Below are the records; copy exactly the stretch from the line containing "O objetivo deste" through the line containing "Portanto, minimamente o", both ends included, and nothing else.

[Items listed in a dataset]
+ + + + + + +
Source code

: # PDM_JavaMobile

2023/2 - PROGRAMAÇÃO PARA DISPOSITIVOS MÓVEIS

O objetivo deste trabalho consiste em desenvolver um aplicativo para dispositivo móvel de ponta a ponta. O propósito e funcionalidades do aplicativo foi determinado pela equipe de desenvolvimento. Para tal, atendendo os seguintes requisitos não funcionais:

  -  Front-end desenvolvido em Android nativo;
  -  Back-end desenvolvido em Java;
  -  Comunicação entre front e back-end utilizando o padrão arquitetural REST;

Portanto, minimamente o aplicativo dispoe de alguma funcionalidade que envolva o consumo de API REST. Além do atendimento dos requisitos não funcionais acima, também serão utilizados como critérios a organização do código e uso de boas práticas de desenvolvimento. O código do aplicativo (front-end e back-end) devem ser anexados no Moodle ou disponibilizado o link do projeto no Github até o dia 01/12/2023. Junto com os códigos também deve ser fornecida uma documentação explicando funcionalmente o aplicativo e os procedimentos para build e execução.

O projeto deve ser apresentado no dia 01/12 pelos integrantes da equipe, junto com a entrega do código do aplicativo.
+ + + + + + +
- **ANSWER TO THE PROBLEM**:
O objetivo deste trabalho consiste em desenvolver um aplicativo para dispositivo móvel de ponta a ponta. O propósito e funcionalidades do aplicativo foi determinado pela equipe de desenvolvimento. Para tal, atendendo os seguintes requisitos não funcionais:

  -  Front-end desenvolvido em Android nativo;
  -  Back-end desenvolvido em Java;
  -  Comunicação entre front e back-end utilizando o padrão arquitetural REST;

Portanto, minimamente o aplicativo dispoe de alguma funcionalidade que envolva o consumo de API REST. Além do atendimento dos requisitos não funcionais acima, também serão utilizados como critérios a organização do código e uso de boas práticas de desenvolvimento. O código do aplicativo (front-end e back-end) devem ser anexados no Moodle ou disponibilizado o link do projeto no Github até o dia 01/12/2023. Junto com os códigos também deve ser fornecida uma documentação explicando funcionalmente o aplicativo e os procedimentos para build e execução.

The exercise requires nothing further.